Snowpark Checkpoints library: Hypothesis¶

Hypothesis Unit Testing¶

Hypothesis is a powerful testing library for Python that is designed to enhance traditional unit testing by generating a wide range of input data automatically. It uses property-based testing, where instead of specifying individual test cases, you can describe the expected behavior of your code with properties or conditions and Hypothesis generates examples to test those properties thoroughly. This approach helps uncover edge cases and unexpected behaviors, making it especially effective for complex functions. For more information, see Hypothesis.
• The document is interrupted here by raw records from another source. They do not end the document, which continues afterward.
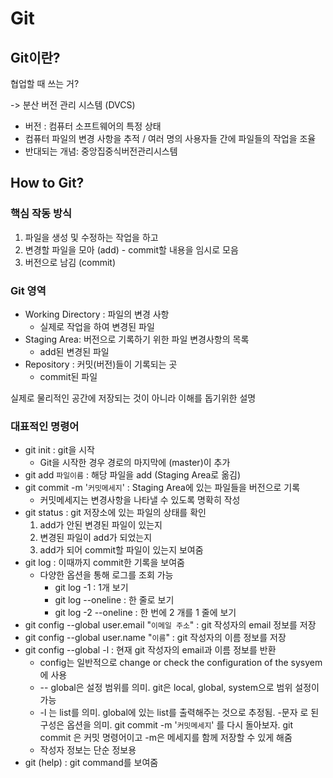 # Git

## Git이란?
협업할 때 쓰는 거?

-> 분산 버전 관리 시스템 (DVCS)
* 버전 : 컴퓨터 소프트웨어의 특정 상태
* 컴퓨터 파일의 변경 사항을 추적 /  여러 명의 사용자들 간에 파일들의 작업을 조율
* 반대되는 개념:  중앙집중식버전관리시스템

## How to Git?

### 핵심 작동 방식
1. 파일을 생성 및 수정하는 작업을 하고
2. 변경할 파일을 모아 (add) - commit할 내용을 임시로 모음
3. 버전으로 남김 (commit)

### Git 영역
* Working Directory : 파일의 변경 사항
  * 실제로 작업을 하여 변경된 파일
* Staging Area: 버전으로 기록하기 위한 파일 변경사항의 목록
  * add된 변경된 파일
* Repository : 커밋(버전)들이 기록되는 곳
  * commit된 파일

실제로 물리적인 공간에 저장되는 것이 아니라 이해를 돕기위한 설명

### 대표적인 명령어
* git init : git을 시작
  * Git을 시작한 경우 경로의 마지막에 (master)이 추가
* git add `파일이름` : 해당 파일을 add (Staging Area로 옮김)
* git commit -m '`커밋메세지`' : Staging Area에 있는 파일들을 버전으로 기록
  * 커밋메세지는 변경사항을 나타낼 수 있도록 명확히 작성
* git status : git 저장소에 있는 파일의 상태를 확인
  1. add가 안된 변경된 파일이 있는지
  2. 변경된 파일이 add가 되었는지
  3. add가 되어 commit할 파일이 있는지 보여줌
* git log : 이때까지 commit한 기록을 보여줌
  * 다양한 옵션을 통해 로그를 조회 가능
    * git log -1 : 1개 보기
    * git log --oneline : 한 줄로 보기
    * git log -2 --oneline : 한 번에 2 개를 1 줄에 보기
* git config --global user.email "`이메일 주소`" : git 작성자의 email 정보를 저장
* git config --global user.name "`이름`" : git 작성자의 이름 정보를 저장
* git config --global -l : 현재 git 작성자의 email과 이름 정보를 반환
  * config는 일반적으로 change or check the configuration of the sysyem에 사용
  * -- global은 설정 범위를 의미. git은 local, global, system으로 범위 설정이 가능
  * -l 는 list를 의미. global에 있는 list를 출력해주는 것으로 추정됨. -문자 로 된 구성은 옵션을 의미. git commit -m '`커밋메세지`' 를 다시 돌아보자. git commit 은 커밋 명령어이고 -m은 메세지를 함께 저장할 수 있게 해줌
  * 작성자 정보는 단순 정보용
* git (help) : git command를 보여줌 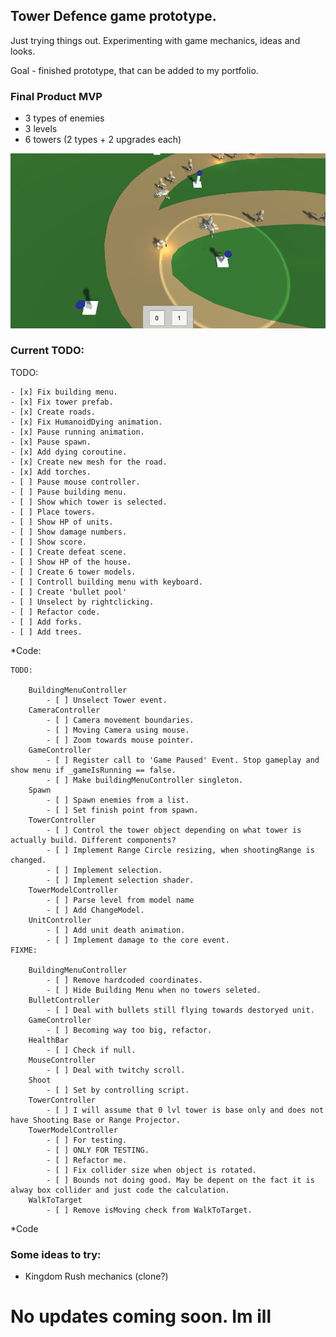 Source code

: ## Tower Defence game prototype.
 Just trying things out. Experimenting with game mechanics, ideas and looks.
 
 Goal - finished prototype, that can be added to my portfolio.

### Final Product MVP
- 3 types of enemies
- 3 levels
- 6 towers (2 types + 2 upgrades each)

![Alt text](/Screenshots/video.gif?raw=true "Gameplay")



### Current TODO:
TODO:

	- [x] Fix building menu.
	- [x] Fix tower prefab.
	- [x] Create roads.
	- [x] Fix HumanoidDying animation.
	- [x] Pause running animation.
	- [x] Pause spawn.
	- [x] Add dying coroutine.
	- [x] Create new mesh for the road.
	- [x] Add torches.
	- [ ] Pause mouse controller.
	- [ ] Pause building menu.
	- [ ] Show which tower is selected.
	- [ ] Place towers.
	- [ ] Show HP of units.
	- [ ] Show damage numbers.
	- [ ] Show score.
	- [ ] Create defeat scene.
	- [ ] Show HP of the house.
	- [ ] Create 6 tower models.
	- [ ] Controll building menu with keyboard.
	- [ ] Create 'bullet pool'
	- [ ] Unselect by rightclicking.
	- [ ] Refactor code.
	- [ ] Add forks.
	- [ ] Add trees.

*Code:

	TODO:

		BuildingMenuController
			- [ ] Unselect Tower event.
		CameraController
			- [ ] Camera movement boundaries.
			- [ ] Moving Camera using mouse.
			- [ ] Zoom towards mouse pointer.
		GameController
			- [ ] Register call to 'Game Paused' Event. Stop gameplay and show menu if _gameIsRunning == false.
			- [ ] Make buildingMenuController singleton.
		Spawn
			- [ ] Spawn enemies from a list.
			- [ ] Set finish point from spawn.
		TowerController
			- [ ] Control the tower object depending on what tower is actually build. Different components?
			- [ ] Implement Range Circle resizing, when shootingRange is changed.
			- [ ] Implement selection.
			- [ ] Implement selection shader.
		TowerModelController
			- [ ] Parse level from model name
			- [ ] Add ChangeModel.
		UnitController
			- [ ] Add unit death animation.
			- [ ] Implement damage to the core event.
	FIXME:

		BuildingMenuController
			- [ ] Remove hardcoded coordinates.
			- [ ] Hide Building Menu when no towers seleted.
		BulletController
			- [ ] Deal with bullets still flying towards destoryed unit.
		GameController
			- [ ] Becoming way too big, refactor.
		HealthBar
			- [ ] Check if null.
		MouseController
			- [ ] Deal with twitchy scroll.
		Shoot
			- [ ] Set by controlling script.
		TowerController
			- [ ] I will assume that 0 lvl tower is base only and does not have Shooting Base or Range Projector.
		TowerModelController
			- [ ] For testing.
			- [ ] ONLY FOR TESTING.
			- [ ] Refactor me.
			- [ ] Fix collider size when object is rotated.
			- [ ] Bounds not doing good. May be depent on the fact it is alway box collider and just code the calculation.
		WalkToTarget
			- [ ] Remove isMoving check from WalkToTarget.
*Code


### Some ideas to try:
- Kingdom Rush mechanics (clone?)

# No updates coming soon. Im ill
The snowpark-checkpoints-hypothesis package extends the Hypothesis library to generate synthetic Snowpark DataFrames for testing purposes. By leveraging Hypothesis’ ability to generate diverse and randomized test data, you can create Snowpark DataFrames with varying schemas and values to simulate real-world scenarios and uncover edge cases, ensuring robust code and verifying the correctness of complex transformations.
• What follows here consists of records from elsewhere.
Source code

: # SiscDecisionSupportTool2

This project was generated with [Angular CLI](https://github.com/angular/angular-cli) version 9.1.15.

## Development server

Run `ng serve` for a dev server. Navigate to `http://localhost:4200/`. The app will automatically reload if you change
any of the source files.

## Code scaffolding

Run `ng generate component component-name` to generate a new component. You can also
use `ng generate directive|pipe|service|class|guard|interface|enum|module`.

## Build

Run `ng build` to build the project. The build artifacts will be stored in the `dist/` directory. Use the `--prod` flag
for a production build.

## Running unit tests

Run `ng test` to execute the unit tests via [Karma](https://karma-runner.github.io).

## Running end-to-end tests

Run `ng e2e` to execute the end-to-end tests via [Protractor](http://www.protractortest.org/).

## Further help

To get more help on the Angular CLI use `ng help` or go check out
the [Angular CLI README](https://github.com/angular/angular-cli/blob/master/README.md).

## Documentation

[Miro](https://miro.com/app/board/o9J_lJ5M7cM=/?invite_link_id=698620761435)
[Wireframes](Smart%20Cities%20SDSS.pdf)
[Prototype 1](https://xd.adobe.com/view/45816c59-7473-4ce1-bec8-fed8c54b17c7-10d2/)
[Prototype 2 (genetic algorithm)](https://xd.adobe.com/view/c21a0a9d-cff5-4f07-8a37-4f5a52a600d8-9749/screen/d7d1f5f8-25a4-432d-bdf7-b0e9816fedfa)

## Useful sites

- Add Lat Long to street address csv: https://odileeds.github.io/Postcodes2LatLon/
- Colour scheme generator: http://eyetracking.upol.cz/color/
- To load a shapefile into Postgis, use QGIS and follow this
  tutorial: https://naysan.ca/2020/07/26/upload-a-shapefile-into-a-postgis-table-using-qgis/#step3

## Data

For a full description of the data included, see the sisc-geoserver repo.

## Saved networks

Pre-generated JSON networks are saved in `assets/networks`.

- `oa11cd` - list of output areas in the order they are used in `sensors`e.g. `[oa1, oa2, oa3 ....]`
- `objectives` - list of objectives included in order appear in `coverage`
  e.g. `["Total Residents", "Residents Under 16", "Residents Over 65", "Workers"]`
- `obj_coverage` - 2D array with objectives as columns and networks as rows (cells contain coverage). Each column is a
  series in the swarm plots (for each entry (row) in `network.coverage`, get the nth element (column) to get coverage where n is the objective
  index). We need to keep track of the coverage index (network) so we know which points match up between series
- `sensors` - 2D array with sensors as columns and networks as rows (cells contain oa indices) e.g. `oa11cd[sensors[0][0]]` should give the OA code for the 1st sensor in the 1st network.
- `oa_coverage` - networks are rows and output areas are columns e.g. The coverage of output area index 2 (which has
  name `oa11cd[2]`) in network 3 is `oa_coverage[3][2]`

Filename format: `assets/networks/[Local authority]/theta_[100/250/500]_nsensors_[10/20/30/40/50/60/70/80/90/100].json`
The Hypothesis strategy for Snowpark relies on Pandera for generating synthetic data. The dataframe_strategy function uses the specified schema to generate a Pandas DataFrame that conforms to it and then converts it into a Snowpark DataFrame.

Function signature:

def dataframe_strategy(
  schema: Union[str, DataFrameSchema],
  session: Session,
  size: Optional[int] = None
) -> SearchStrategy[DataFrame]
Copy

Function parameters:

  • schema: The schema that defines the columns, data types and checks that the generated Snowpark dataframe should match. The schema can be:

  • session: An instance of snowflake.snowpark.Session that will be used for creating the Snowpark DataFrames.
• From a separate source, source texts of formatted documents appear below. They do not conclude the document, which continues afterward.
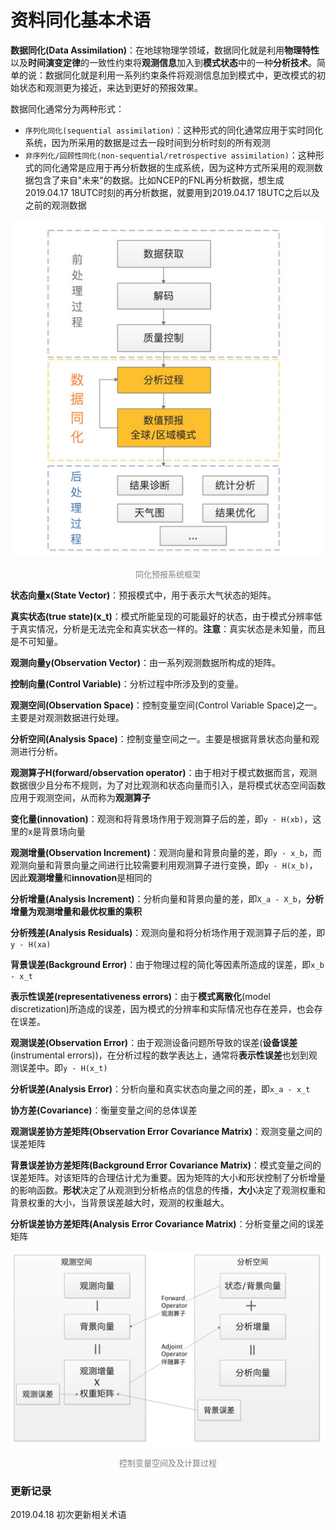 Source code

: # 资料同化基本术语


**数据同化(Data Assimilation)**：在地球物理学领域，数据同化就是利用**物理特性**以及**时间演变定律**的一致性约束将**观测信息**加入到**模式状态**中的一种**分析技术**。简单的说：数据同化就是利用一系列约束条件将观测信息加到模式中，更改模式的初始状态和观测更为接近，来达到更好的预报效果。

数据同化通常分为两种形式：

* `序列化同化(sequential assimilation)`：这种形式的同化通常应用于实时同化系统，因为所采用的数据是过去一段时间到分析时刻的所有观测
* `非序列化/回顾性同化(non-sequential/retrospective assimilation)`：这种形式的同化通常是应用于再分析数据的生成系统，因为这种方式所采用的观测数据包含了来自"未来"的数据。比如NCEP的FNL再分析数据，想生成2019.04.17 18UTC时刻的再分析数据，就要用到2019.04.17 18UTC之后以及之前的观测数据

![](/img/2019/04/18/DA_fig1.jpg)

<center><font size=2 color=gray>同化预报系统框架</font></center>

**状态向量x(State Vector)**：预报模式中，用于表示大气状态的矩阵。

**真实状态(true state)(x_t)**：模式所能呈现的可能最好的状态，由于模式分辨率低于真实情况，分析是无法完全和真实状态一样的。**注意**：真实状态是未知量，而且是不可知量。

**观测向量y(Observation Vector)**：由一系列观测数据所构成的矩阵。

**控制向量(Control Variable)**：分析过程中所涉及到的变量。

**观测空间(Observation Space)**：控制变量空间(Control Variable Space)之一。主要是对观测数据进行处理。

**分析空间(Analysis Space)**：控制变量空间之一。主要是根据背景状态向量和观测进行分析。

**观测算子H(forward/observation operator)**：由于相对于模式数据而言，观测数据很少且分布不规则，为了对比观测和状态向量而引入，是将模式状态空间函数应用于观测空间，从而称为**观测算子**

**变化量(innovation)**：观测和将背景场作用于观测算子后的差，即`y - H(xb)`，这里的x是背景场向量

**观测增量(Observation Increment)**：观测向量和背景向量的差，即`y - x_b`，而观测向量和背景向量之间进行比较需要利用观测算子进行变换，即`y - H(x_b)`，因此**观测增量**和**innovation**是相同的

**分析增量(Analysis Increment)**：分析向量和背景向量的差，即`X_a - X_b`，**分析增量为观测增量和最优权重的乘积**

**分析残差(Analysis Residuals)**：观测向量和将分析场作用于观测算子后的差，即`y - H(xa)`

**背景误差(Background Error)**：由于物理过程的简化等因素所造成的误差，即`x_b - x_t`

**表示性误差(representativeness errors)**：由于**模式离散化**(model discretization)所造成的误差，因为模式的分辨率和实际情况也存在差异，也会存在误差。

**观测误差(Observation Error)**：由于观测设备问题所导致的误差(**设备误差**(instrumental errors))，在分析过程的数学表达上，通常将**表示性误差**也划到观测误差中。即`y - H(x_t)`

**分析误差(Analysis Error)**：分析向量和真实状态向量之间的差，即`x_a - x_t`

**协方差(Covariance)**：衡量变量之间的总体误差

**观测误差协方差矩阵(Observation Error Covariance Matrix)**：观测变量之间的误差矩阵

**背景误差协方差矩阵(Background Error Covariance Matrix)**：模式变量之间的误差矩阵。对该矩阵的合理估计尤为重要。因为矩阵的大小和形状控制了分析增量的影响函数。**形状**决定了从观测到分析格点的信息的传播，**大小**决定了观测权重和背景权重的大小，当背景误差越大时，观测的权重越大。

**分析误差协方差矩阵(Analysis Error Covariance Matrix)**：分析变量之间的误差矩阵

![](/img/2019/04/18/DA_fig2.jpg)

<center><font size=2 color=gray>控制变量空间及及计算过程</font></center>

### 更新记录
2019.04.18 初次更新相关术语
  • size: The number of rows to generate for each Snowpark DataFrame. If this parameter is not provided, the strategy will generate DataFrames of different sizes.

Function output:

Returns a Hypothesis SearchStrategy that generates Snowpark DataFrames.

Supported and unsupported data types¶

The dataframe_strategy function supports the generation of Snowpark DataFrames with different data types. Depending on the type of the schema argument passed to the function, the data types supported by the strategy will vary. Note that if the strategy finds an unsupported data type it will raise an exception.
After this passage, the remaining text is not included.